A new report from Intezer says a record number of new Linux malware families were discovered in 2020.
Intezer, US-based developer of a malware analytical platform, published a report according to which 2020 saw 56 new families of Linux malware. This is a 40% increase compared with 2019-2020.
Among the findings in the “X-Force Threat Intel Index” report is that, while in 2019, banking trojans and ransomware were the top “innovators,” in 2020 malware authors shifted their attention to Linux.
The number of Linux malware families discovered in 2020 was much higher than that in other threat types. The researchers saw an overall growth of 500% from 2010 to 2020.
Malware threatens cloud
Researchers explain this spike in Linux malware with the fact that Linux is the backbone of many business-critical cloud infrastructures and data warehouses.
We all know that in the wake of the COVID-19 pandemic, the global business accelerated took to the cloud.
Gartner survey found that nearly 70% of organizations already using cloud services today plan to increase their cloud spending. While overall, end-user spending on cloud services globally is forecast to grow to a total of $304.9 billion in 2021, an increase of 18.4%.
“With Linux currently powering 90% of cloud workloads and a 500% increase in Linux-related malware families in the past decade, cloud environments are becoming a prime target for threat actors,” writes Intezer.
Some top threat actors such as Carbanak, APT28, and APT29 have been shifting their focus to Linux and creating versions of their malware. Notorious RansomEXX and SFile came back in their Linux incarnations, too.

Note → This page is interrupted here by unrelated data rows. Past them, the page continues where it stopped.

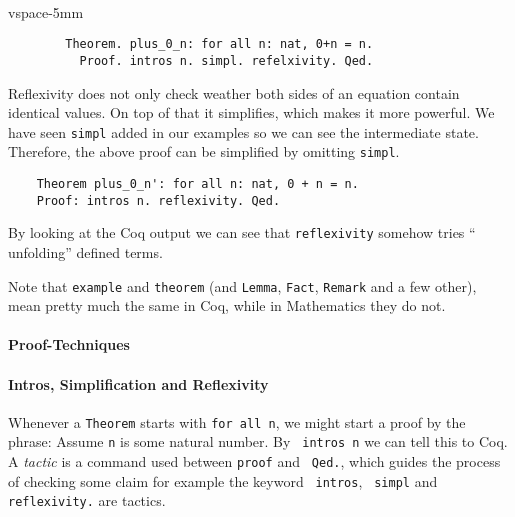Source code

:    \begin{example}
	   \begin{theorem} ~\\vspace{-5mm}
  	   \begin{lstlisting}
   		Theorem. plus_0_n: for all n: nat, 0+n = n.
   		  Proof. intros n. simpl. refelxivity. Qed.
    	\end{lstlisting}	
	\end{theorem}
	\end{example}              
    \begin{remark}
    	Reflexivity does not only check weather both sides of an equation contain identical values. 
    	On top of that it simplifies, which makes it more powerful. 
    	We have seen \lstinline!simpl! added in our examples so we can see the intermediate state.
    	Therefore, the above proof can be simplified by omitting \lstinline!simpl!. 
     \end{remark}


	\begin{lstlisting}
    Theorem plus_0_n': for all n: nat, 0 + n = n.
    Proof: intros n. reflexivity. Qed.	
    \end{lstlisting}
    
    By looking at the Coq output we can see that \lstinline!reflexivity! somehow tries ``	unfolding'' defined terms.
    
    Note that \lstinline!example! and \lstinline!theorem! (and \lstinline!Lemma!, \lstinline!Fact!, \lstinline!Remark! and a few other),
    mean pretty much the same in Coq, while in Mathematics they do not.
    
   
     
    \paragraph{Proof-Techniques}
    
    \paragraph{Intros, Simplification and Reflexivity}
     Whenever a \lstinline!Theorem! starts with \lstinline!for all n!, we might start a proof by the phrase:
     Assume \lstinline!n! is some natural number. By \lstinline! intros n! we can tell this to Coq.\\
     A {\itshape tactic} is a command used between \lstinline!proof! and \lstinline! Qed.!, 
     which guides the process of checking some claim for example the keyword \lstinline! intros!, \lstinline! simpl! and \lstinline!reflexivity.! 
     are tactics.
     
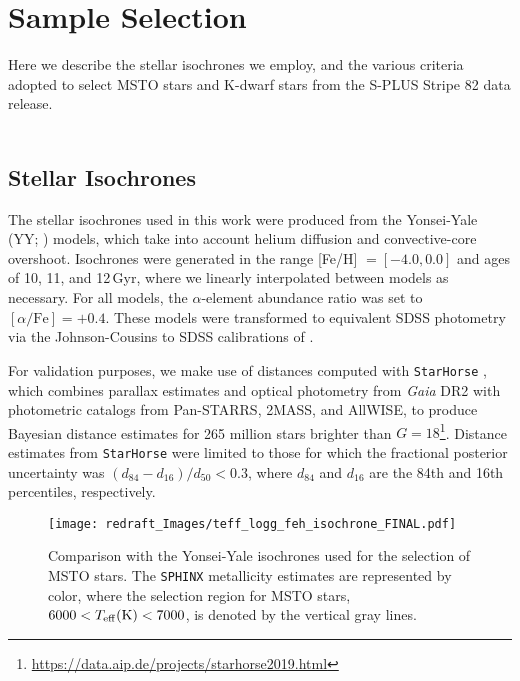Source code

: \documentclass[twocolumn,trackchanges]{aastex63}
\begin{document}
\section{Sample Selection}\label{section:sample_selections}

Here we describe the stellar isochrones we employ, and the various criteria adopted to select MSTO stars and K-dwarf stars from the S-PLUS Stripe 82 data release.\\
\\
\subsection{Stellar Isochrones}

The stellar isochrones used in this work were produced from the Yonsei-Yale (YY; \citealt{YY:2004}) models, which take into account helium diffusion and convective-core overshoot. Isochrones were generated in the range [Fe/H] $= [-4.0, 0.0]$ and ages of 10, 11, and 12\,Gyr, where we linearly interpolated between models as necessary. For all models, the $\alpha$-element abundance ratio was set to $[\alpha/\textrm{Fe}] = +0.4$. These models were transformed to equivalent SDSS photometry via the Johnson-Cousins to SDSS calibrations of \citet{Jordi_2006}. 

For validation purposes, we make use of distances computed with \texttt{StarHorse} \citep{starhorse}, which combines parallax estimates and optical photometry from \textit{Gaia} DR2 with photometric catalogs from Pan-STARRS, 2MASS, and AllWISE, to produce Bayesian distance estimates for 265 million stars brighter than $G=18$\footnote{\href{https://data.aip.de/projects/starhorse2019.html}{https://data.aip.de/projects/starhorse2019.html}}. Distance estimates from \texttt{StarHorse} were limited to those for which the fractional posterior uncertainty was $(d_{84} - d_{16})/d_{50} < 0.3$, where $d_{84}$ and $d_{16}$ are the 84th and 16th percentiles, respectively.

\begin{figure}
	\centering
	\texttt{[image: redraft\_Images/teff\_logg\_feh\_isochrone\_FINAL.pdf]}
	
	\caption{Comparison with the Yonsei-Yale isochrones used for the selection of MSTO stars. The \texttt{SPHINX} metallicity estimates are represented by color, where the selection region for MSTO stars, $6000 < T_{\rm{eff}}\textrm{(K)} < 7000$, is denoted by the vertical gray lines. \label{fig:MSTO_selection}}
\end{figure}
\end{document}
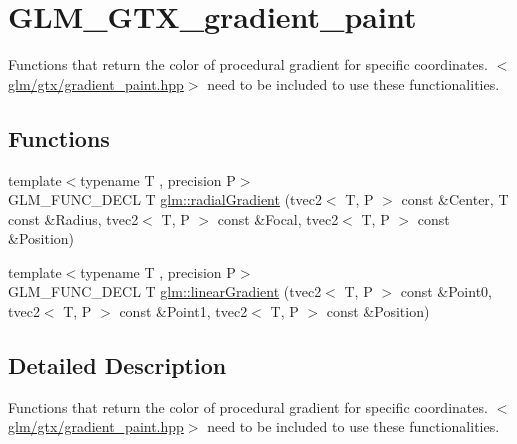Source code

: \hypertarget{group__gtx__gradient__paint}{\section{G\-L\-M\-\_\-\-G\-T\-X\-\_\-gradient\-\_\-paint}
\label{group__gtx__gradient__paint}
}


Functions that return the color of procedural gradient for specific coordinates. $<$\hyperlink{gradient__paint_8hpp}{glm/gtx/gradient\-\_\-paint.\-hpp}$>$ need to be included to use these functionalities.  


\subsection*{Functions}
\begin{DoxyCompactItemize}
\item 
{\footnotesize template$<$typename T , precision P$>$ }\\G\-L\-M\-\_\-\-F\-U\-N\-C\-\_\-\-D\-E\-C\-L T \hyperlink{group__gtx__gradient__paint_ga166d43d567a4cf150579a92f69b0dc9f}{glm\-::radial\-Gradient} (tvec2$<$ T, P $>$ const \&Center, T const \&Radius, tvec2$<$ T, P $>$ const \&Focal, tvec2$<$ T, P $>$ const \&Position)
\item 
{\footnotesize template$<$typename T , precision P$>$ }\\G\-L\-M\-\_\-\-F\-U\-N\-C\-\_\-\-D\-E\-C\-L T \hyperlink{group__gtx__gradient__paint_gacde26d5e0c4a1856467bded9dfad9040}{glm\-::linear\-Gradient} (tvec2$<$ T, P $>$ const \&Point0, tvec2$<$ T, P $>$ const \&Point1, tvec2$<$ T, P $>$ const \&Position)
\end{DoxyCompactItemize}


\subsection{Detailed Description}
Functions that return the color of procedural gradient for specific coordinates. $<$\hyperlink{gradient__paint_8hpp}{glm/gtx/gradient\-\_\-paint.\-hpp}$>$ need to be included to use these functionalities.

Another trend spotted by Intezer is that cybercriminals created 13% more of Linux cryptomining malware in 2020 than before. A big spike in attempts to maliciously obtain cryptocurrency took place around the time Bitcoin and other cryptocurrencies started to soar.
Malware written in Go lang
Finally, Intezer reported a 500% increase in Go-written malware. Most of it happened in the first six months of 2020. Both nation-state backed and non-nation state threat actors choose Go to develop cross-platform malware that targets both Windows and Linux systems.
Intezer predicts we likely will see more attacks from Go malware on cloud environments as more enterprises move to the cloud.